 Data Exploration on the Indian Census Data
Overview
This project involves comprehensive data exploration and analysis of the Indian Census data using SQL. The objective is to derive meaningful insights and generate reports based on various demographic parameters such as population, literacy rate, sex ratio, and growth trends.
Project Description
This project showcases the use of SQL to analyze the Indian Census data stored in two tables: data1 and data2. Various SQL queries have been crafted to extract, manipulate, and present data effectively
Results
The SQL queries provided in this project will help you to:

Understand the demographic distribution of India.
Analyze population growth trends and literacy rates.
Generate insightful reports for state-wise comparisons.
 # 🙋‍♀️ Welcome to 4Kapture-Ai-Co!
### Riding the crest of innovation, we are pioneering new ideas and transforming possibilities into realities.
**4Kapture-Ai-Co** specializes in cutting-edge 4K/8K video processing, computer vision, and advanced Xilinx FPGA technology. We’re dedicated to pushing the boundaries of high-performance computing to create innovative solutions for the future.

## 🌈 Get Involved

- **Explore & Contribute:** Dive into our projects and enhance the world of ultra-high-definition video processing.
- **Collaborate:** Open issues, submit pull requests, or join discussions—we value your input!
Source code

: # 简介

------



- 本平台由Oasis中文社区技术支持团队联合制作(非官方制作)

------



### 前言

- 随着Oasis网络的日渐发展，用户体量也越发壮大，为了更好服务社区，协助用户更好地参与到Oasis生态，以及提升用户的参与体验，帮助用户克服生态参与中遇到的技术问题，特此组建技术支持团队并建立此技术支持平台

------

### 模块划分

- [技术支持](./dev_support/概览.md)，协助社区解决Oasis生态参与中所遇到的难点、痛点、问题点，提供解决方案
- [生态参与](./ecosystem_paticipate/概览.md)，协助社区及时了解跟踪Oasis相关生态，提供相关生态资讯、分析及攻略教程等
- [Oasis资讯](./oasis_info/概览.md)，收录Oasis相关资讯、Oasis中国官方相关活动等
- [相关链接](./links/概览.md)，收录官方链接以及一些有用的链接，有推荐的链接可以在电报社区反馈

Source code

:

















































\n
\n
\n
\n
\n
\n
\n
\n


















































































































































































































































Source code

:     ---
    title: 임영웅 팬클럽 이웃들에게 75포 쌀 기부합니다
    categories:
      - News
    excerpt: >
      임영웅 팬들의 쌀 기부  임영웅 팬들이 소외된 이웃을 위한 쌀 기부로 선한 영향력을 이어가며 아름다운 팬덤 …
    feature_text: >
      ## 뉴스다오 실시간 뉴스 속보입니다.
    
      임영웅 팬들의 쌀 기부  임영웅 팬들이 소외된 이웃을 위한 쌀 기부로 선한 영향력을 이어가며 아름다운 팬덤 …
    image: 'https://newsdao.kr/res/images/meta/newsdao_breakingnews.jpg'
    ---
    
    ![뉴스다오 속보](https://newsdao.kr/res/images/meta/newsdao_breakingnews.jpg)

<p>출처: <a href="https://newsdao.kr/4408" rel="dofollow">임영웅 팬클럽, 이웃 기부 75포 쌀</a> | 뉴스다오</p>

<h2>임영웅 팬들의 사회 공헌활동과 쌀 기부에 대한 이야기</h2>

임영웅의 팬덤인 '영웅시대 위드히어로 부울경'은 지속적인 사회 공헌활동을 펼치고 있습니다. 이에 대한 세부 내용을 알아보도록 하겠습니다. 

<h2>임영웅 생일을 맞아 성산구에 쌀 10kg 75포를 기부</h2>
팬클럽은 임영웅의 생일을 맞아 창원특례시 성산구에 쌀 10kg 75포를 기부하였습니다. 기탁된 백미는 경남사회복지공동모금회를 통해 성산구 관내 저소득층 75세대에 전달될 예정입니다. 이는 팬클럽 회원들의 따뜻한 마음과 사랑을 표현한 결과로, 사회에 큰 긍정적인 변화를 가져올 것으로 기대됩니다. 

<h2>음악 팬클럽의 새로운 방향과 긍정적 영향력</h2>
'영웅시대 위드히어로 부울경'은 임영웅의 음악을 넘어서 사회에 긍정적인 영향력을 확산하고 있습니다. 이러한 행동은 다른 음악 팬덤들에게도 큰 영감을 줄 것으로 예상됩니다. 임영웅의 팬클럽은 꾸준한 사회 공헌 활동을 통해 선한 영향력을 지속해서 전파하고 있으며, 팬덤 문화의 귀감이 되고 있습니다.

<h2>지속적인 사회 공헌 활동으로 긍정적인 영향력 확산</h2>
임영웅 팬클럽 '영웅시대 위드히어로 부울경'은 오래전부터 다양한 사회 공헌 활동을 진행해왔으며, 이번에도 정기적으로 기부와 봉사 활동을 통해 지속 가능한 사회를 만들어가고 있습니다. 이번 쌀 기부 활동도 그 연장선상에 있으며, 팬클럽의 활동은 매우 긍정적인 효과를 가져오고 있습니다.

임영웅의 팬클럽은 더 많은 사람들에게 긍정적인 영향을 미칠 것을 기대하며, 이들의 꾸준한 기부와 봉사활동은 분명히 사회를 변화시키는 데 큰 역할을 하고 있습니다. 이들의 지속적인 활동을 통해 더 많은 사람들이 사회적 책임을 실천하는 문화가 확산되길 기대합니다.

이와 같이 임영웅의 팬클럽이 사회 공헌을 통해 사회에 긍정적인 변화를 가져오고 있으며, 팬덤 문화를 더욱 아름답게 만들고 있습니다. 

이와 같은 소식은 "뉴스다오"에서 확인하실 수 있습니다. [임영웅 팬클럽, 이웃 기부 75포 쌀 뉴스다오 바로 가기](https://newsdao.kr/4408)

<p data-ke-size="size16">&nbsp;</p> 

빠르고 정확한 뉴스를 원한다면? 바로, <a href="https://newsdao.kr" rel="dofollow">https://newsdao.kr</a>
+---+
#### [TASK]
Read through the lines above and collect those that contain the string "href".

#### [EXERCISE OUTPUT]
<p>출처: <a href="https://newsdao.kr/4408" rel="dofollow">임영웅 팬클럽, 이웃 기부 75포 쌀</a> | 뉴스다오</p>
빠르고 정확한 뉴스를 원한다면? 바로, <a href="https://newsdao.kr" rel="dofollow">https://newsdao.kr</a>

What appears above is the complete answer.